Sunday morning was delightful – it had frozen hard during the night and though the sun was shining brightly, the sleighing was capital. The Mohawk Creek is nine miles from Shannonville, midway between that village and Napanee and in the very centre of the Indian Settlements. The Church is a new building, partly put up by Government and partly by subscriptions diligently gathered by the venerable Archdeacon of Kingston, (Dr. Stuart) whose recent services in behalf of the Mohawks deserve all praise. The Church is served by a resident Missionary (Mr. Anderson) whose time is wholly employed by his multifarious duties among the Indians. As I drove along the road towards the Church, I soon overtook groups of Indians, chiefly women, going towards the Church, some in sleighs and cutters, but mostly on foot, dressed in all their little finery and looking quite as fanciful and dressed as well as the peasantry of southern climates. I took up as many as my sleigh would carry and in this state proceeded to the Church. The Church is a plain, handsome structure, fitted up in the ordinary Church of England style and capable of containing the whole Indian adult population which I regret to say is fast diminishing. The Service was the ordinary Morning Service with one singular addition. An Interpreter stands near the minister and repeats aloud in the Mohawk language, everything which he utters. And another peculiarity was the striking excellence of the Singing, particularly that of the women. It is from the Choir of this Church that the Mohawk Indians came, who have been perambulating the United States for the past three years, giving Concerts. The female Indian voice is peculiarly sweet and melodious, possessing no tones remarkable for compass or strength, but forming in harmony with others, great and exquisite melody. There seemed to be few persons present but Indians, but I was not the only visitor from curiosity, for a party of gentlemen belonging to the Garrison in Kingston were also there. Having to dine early with a friend at Napanee, I did not wait for the Sermon, but drove away when the Prayers were ended, much pleased with what I had seen and heard.

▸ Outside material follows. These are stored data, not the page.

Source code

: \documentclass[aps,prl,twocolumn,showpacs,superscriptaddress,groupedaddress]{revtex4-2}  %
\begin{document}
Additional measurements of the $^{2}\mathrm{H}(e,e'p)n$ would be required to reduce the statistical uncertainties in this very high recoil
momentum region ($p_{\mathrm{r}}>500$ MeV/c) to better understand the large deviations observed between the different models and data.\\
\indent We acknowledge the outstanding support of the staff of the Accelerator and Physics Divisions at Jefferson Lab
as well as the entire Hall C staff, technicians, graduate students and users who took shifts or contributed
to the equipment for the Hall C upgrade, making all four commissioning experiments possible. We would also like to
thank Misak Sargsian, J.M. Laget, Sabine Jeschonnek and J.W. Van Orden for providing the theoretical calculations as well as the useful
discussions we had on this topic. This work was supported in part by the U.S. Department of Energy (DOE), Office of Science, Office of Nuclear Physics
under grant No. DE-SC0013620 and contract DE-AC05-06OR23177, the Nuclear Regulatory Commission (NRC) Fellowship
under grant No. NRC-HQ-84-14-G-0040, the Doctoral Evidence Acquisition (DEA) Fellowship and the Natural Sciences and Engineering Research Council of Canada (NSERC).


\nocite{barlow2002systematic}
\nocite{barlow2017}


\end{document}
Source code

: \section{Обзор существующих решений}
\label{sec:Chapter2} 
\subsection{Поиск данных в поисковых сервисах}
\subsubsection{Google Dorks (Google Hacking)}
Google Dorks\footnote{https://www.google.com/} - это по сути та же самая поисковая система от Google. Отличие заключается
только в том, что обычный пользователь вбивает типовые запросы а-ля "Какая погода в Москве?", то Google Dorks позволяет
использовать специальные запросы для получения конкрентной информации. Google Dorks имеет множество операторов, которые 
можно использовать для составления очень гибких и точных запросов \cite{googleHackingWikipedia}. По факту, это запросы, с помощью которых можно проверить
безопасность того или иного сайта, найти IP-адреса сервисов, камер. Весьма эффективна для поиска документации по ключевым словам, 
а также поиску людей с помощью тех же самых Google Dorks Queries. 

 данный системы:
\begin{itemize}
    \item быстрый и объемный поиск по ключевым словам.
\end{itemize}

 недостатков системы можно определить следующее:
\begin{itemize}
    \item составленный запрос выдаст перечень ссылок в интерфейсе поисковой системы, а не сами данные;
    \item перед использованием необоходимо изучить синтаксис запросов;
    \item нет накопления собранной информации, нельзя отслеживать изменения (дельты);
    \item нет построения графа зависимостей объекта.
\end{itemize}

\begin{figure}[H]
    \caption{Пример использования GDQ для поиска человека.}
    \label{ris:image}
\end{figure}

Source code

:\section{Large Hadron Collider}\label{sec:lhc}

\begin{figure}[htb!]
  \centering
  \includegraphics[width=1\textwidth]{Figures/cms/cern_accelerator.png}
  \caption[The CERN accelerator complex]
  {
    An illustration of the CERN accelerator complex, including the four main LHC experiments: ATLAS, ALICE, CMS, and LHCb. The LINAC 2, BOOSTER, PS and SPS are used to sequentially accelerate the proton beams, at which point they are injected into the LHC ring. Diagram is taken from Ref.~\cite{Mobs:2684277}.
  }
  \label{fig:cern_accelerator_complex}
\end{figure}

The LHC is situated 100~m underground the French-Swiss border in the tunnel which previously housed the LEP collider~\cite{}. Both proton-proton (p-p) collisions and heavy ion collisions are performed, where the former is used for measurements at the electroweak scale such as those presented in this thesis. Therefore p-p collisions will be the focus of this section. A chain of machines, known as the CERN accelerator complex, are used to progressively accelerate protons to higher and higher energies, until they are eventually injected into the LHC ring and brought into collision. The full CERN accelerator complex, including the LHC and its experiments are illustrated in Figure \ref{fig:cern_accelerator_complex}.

I pay the Mohawk Indians but a poor compliment, when I say that their deportment in Church was earnest and thoughtful and quite equal to that of any other professing Christians.

 

I have but little to add; I staid the remainder of Sunday in Napanee and got home to my usual avocation next day. When the reader bears in mind, that for twenty years successively, I have made this and many other similar journeys and always have had something to say about them, he will not be disappointed that I have exhausted my subject – on the contrary he should feel surprised that I have found ought to say. With this remark I close – at no period of my long editorial career, did I find the parts of Upper Canada I visited in so happy, so contented and so prosperous a condition.